- **YOUR TASK**:
Set down every record below exactly as it stands, minus the pictures.

** EXERCISE INPUTS follows **

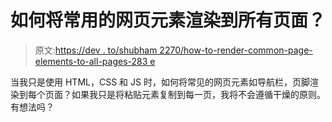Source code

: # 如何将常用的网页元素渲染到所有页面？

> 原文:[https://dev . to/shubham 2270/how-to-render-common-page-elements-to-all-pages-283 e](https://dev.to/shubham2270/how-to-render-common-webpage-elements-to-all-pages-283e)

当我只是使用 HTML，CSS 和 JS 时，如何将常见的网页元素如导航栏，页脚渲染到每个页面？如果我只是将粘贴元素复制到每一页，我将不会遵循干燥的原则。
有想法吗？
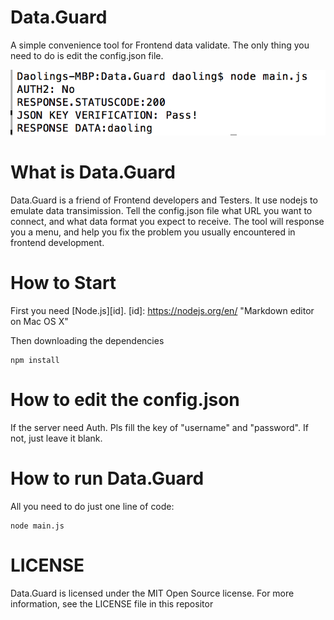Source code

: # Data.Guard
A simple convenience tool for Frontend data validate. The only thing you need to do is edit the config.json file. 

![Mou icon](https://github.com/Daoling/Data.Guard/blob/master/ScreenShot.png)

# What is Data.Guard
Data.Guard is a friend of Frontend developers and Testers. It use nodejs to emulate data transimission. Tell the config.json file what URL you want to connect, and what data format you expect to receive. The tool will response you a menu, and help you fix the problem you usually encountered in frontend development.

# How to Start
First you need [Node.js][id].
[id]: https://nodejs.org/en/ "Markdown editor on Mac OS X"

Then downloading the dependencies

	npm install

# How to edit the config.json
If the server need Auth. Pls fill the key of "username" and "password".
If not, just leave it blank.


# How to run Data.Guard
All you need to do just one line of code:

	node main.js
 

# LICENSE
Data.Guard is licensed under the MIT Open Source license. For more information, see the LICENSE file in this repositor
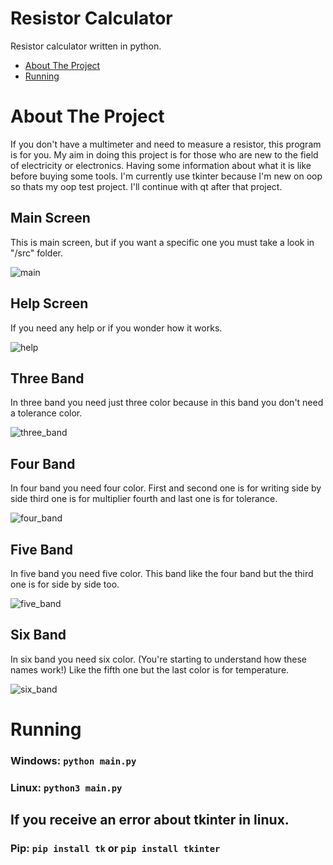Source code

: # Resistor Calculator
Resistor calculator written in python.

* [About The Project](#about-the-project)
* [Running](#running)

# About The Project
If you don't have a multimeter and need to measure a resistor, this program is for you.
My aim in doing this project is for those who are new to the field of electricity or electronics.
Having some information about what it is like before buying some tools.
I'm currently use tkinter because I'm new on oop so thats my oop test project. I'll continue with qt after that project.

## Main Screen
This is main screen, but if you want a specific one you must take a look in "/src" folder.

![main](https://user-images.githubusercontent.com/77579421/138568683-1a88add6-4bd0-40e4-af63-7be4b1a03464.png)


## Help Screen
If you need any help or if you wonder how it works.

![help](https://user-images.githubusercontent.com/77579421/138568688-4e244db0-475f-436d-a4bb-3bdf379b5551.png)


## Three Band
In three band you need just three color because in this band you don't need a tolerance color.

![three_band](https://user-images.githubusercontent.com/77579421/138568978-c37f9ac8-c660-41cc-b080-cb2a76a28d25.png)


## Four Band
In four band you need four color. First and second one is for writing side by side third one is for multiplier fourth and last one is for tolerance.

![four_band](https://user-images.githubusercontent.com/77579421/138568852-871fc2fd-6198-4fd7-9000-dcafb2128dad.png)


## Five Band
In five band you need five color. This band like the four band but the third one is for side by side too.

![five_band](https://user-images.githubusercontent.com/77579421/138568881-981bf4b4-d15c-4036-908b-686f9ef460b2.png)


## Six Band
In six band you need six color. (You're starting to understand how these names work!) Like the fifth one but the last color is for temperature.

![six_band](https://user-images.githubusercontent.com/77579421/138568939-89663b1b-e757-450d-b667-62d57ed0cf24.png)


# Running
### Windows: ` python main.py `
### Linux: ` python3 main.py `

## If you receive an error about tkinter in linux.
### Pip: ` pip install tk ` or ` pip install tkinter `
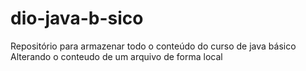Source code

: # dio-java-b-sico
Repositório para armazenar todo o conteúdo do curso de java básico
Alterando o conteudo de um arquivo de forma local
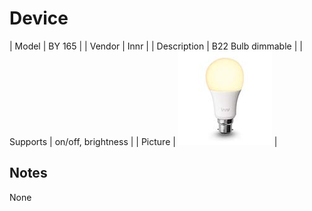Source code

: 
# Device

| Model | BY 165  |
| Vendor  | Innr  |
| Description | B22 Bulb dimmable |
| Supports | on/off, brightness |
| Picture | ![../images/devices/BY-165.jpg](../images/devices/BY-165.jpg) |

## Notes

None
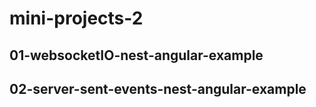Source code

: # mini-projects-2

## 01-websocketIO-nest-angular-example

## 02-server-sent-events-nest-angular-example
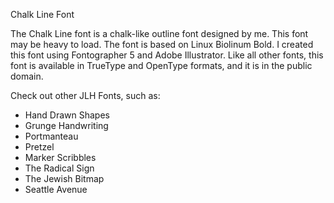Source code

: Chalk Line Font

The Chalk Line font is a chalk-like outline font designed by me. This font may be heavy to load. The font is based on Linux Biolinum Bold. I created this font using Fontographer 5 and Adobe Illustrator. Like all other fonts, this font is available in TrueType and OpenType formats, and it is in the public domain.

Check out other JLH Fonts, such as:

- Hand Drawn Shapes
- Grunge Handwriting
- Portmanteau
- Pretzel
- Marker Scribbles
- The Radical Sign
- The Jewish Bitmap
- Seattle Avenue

** End of EXERCISE INPUTS **

- **SOLUTION**:
Source code

: # 如何将常用的网页元素渲染到所有页面？

> 原文:[https://dev . to/shubham 2270/how-to-render-common-page-elements-to-all-pages-283 e](https://dev.to/shubham2270/how-to-render-common-webpage-elements-to-all-pages-283e)

当我只是使用 HTML，CSS 和 JS 时，如何将常见的网页元素如导航栏，页脚渲染到每个页面？如果我只是将粘贴元素复制到每一页，我将不会遵循干燥的原则。
有想法吗？
Source code

: # Data.Guard
A simple convenience tool for Frontend data validate. The only thing you need to do is edit the config.json file. 

![Mou icon](https://github.com/Daoling/Data.Guard/blob/master/ScreenShot.png)

# What is Data.Guard
Data.Guard is a friend of Frontend developers and Testers. It use nodejs to emulate data transimission. Tell the config.json file what URL you want to connect, and what data format you expect to receive. The tool will response you a menu, and help you fix the problem you usually encountered in frontend development.

# How to Start
First you need [Node.js][id].
[id]: https://nodejs.org/en/ "Markdown editor on Mac OS X"

Then downloading the dependencies

	npm install

# How to edit the config.json
If the server need Auth. Pls fill the key of "username" and "password".
If not, just leave it blank.


# How to run Data.Guard
All you need to do just one line of code:

	node main.js
 

# LICENSE
Data.Guard is licensed under the MIT Open Source license. For more information, see the LICENSE file in this repositor
Source code

: # Resistor Calculator
Resistor calculator written in python.

* [About The Project](#about-the-project)
* [Running](#running)

# About The Project
If you don't have a multimeter and need to measure a resistor, this program is for you.
My aim in doing this project is for those who are new to the field of electricity or electronics.
Having some information about what it is like before buying some tools.
I'm currently use tkinter because I'm new on oop so thats my oop test project. I'll continue with qt after that project.

## Main Screen
This is main screen, but if you want a specific one you must take a look in "/src" folder.

![main](https://user-images.githubusercontent.com/77579421/138568683-1a88add6-4bd0-40e4-af63-7be4b1a03464.png)


## Help Screen
If you need any help or if you wonder how it works.

![help](https://user-images.githubusercontent.com/77579421/138568688-4e244db0-475f-436d-a4bb-3bdf379b5551.png)


## Three Band
In three band you need just three color because in this band you don't need a tolerance color.

![three_band](https://user-images.githubusercontent.com/77579421/138568978-c37f9ac8-c660-41cc-b080-cb2a76a28d25.png)


## Four Band
In four band you need four color. First and second one is for writing side by side third one is for multiplier fourth and last one is for tolerance.

![four_band](https://user-images.githubusercontent.com/77579421/138568852-871fc2fd-6198-4fd7-9000-dcafb2128dad.png)


## Five Band
In five band you need five color. This band like the four band but the third one is for side by side too.

![five_band](https://user-images.githubusercontent.com/77579421/138568881-981bf4b4-d15c-4036-908b-686f9ef460b2.png)


## Six Band
In six band you need six color. (You're starting to understand how these names work!) Like the fifth one but the last color is for temperature.

![six_band](https://user-images.githubusercontent.com/77579421/138568939-89663b1b-e757-450d-b667-62d57ed0cf24.png)


# Running
### Windows: ` python main.py `
### Linux: ` python3 main.py `

## If you receive an error about tkinter in linux.
### Pip: ` pip install tk ` or ` pip install tkinter `
Source code

: # dio-java-b-sico
Repositório para armazenar todo o conteúdo do curso de java básico
Alterando o conteudo de um arquivo de forma local
Source code

: 
# Device

| Model | BY 165  |
| Vendor  | Innr  |
| Description | B22 Bulb dimmable |
| Supports | on/off, brightness |
| Picture | ![../images/devices/BY-165.jpg](../images/devices/BY-165.jpg) |

## Notes

None
Source code

: # mini-projects-2

## 01-websocketIO-nest-angular-example

## 02-server-sent-events-nest-angular-example
Source code

: Chalk Line Font

The Chalk Line font is a chalk-like outline font designed by me. This font may be heavy to load. The font is based on Linux Biolinum Bold. I created this font using Fontographer 5 and Adobe Illustrator. Like all other fonts, this font is available in TrueType and OpenType formats, and it is in the public domain.

Check out other JLH Fonts, such as:

- Hand Drawn Shapes
- Grunge Handwriting
- Portmanteau
- Pretzel
- Marker Scribbles
- The Radical Sign
- The Jewish Bitmap
- Seattle Avenue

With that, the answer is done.